Stimulus-to-Stimulus Learning in RNNs with Cortical Inductive Biases

TL;DR

This paper introduces a biologically inspired recurrent neural network model that leverages cortical inductive biases to learn stimulus-stimulus associations, successfully replicating conditioning phenomena without fine-tuning.

Contribution

It proposes a novel RNN model with two-compartment pyramidal neurons and mixed stimulus representations, enabling stimulus substitution learning in a biologically plausible manner.

Findings

Model reproduces various conditioning phenomena.

Learns numerous associations with animal-like training data.

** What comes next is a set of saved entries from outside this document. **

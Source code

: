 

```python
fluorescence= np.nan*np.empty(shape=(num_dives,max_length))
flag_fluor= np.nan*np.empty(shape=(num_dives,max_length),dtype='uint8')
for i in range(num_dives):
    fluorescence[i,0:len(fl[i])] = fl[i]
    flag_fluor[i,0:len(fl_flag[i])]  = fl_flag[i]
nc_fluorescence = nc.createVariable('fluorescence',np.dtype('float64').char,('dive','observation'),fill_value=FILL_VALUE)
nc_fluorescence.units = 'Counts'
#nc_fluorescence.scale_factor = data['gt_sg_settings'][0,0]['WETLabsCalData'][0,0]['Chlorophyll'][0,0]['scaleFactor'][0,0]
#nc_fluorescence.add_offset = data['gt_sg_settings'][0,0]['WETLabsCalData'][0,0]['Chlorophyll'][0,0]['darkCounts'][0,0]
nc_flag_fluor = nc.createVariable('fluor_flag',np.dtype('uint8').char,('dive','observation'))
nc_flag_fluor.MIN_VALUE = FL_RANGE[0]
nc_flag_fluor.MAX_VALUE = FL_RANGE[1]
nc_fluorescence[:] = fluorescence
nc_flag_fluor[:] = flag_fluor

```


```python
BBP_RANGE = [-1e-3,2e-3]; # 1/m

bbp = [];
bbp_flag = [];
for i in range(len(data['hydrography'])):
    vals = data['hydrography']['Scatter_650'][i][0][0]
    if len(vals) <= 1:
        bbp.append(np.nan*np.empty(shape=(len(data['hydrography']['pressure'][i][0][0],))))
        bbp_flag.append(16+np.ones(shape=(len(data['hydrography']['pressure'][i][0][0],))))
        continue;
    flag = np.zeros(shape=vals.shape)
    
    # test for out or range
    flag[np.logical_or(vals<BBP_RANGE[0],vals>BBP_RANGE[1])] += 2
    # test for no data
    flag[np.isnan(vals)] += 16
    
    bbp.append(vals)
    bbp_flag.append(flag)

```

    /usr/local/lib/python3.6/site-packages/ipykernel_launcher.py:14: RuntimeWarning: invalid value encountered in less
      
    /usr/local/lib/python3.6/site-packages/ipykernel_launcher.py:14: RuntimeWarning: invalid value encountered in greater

Outperforms Hebbian rules which require fine-tuning.

Abstract

Animals learn to predict external contingencies from experience through a process of conditioning. A natural mechanism for conditioning is stimulus substitution, whereby the neuronal response to a stimulus with no prior behavioral significance becomes increasingly identical to that generated by a behaviorally significant stimulus it reliably predicts. We propose a recurrent neural network model of stimulus substitution which leverages two forms of inductive bias pervasive in the cortex: representational inductive bias in the form of mixed stimulus representations, and architectural inductive bias in the form of two-compartment pyramidal neurons that have been shown to serve as a fundamental unit of cortical associative learning. The properties of these neurons allow for a biologically plausible learning rule that implements stimulus substitution, utilizing only information available locally at the synapses. We show that the model generates a wide array of conditioning phenomena, and can learn large numbers of associations with an amount of training commensurate with animal experiments, without relying on parameter fine-tuning for each individual experimental task. In contrast, we show that commonly used Hebbian rules fail to learn generic stimulus-stimulus associations with mixed selectivity, and require task-specific parameter fine-tuning. Our framework highlights the importance of multi-compartment neuronal processing in the cortex, and showcases how it might confer cortical animals the evolutionary edge.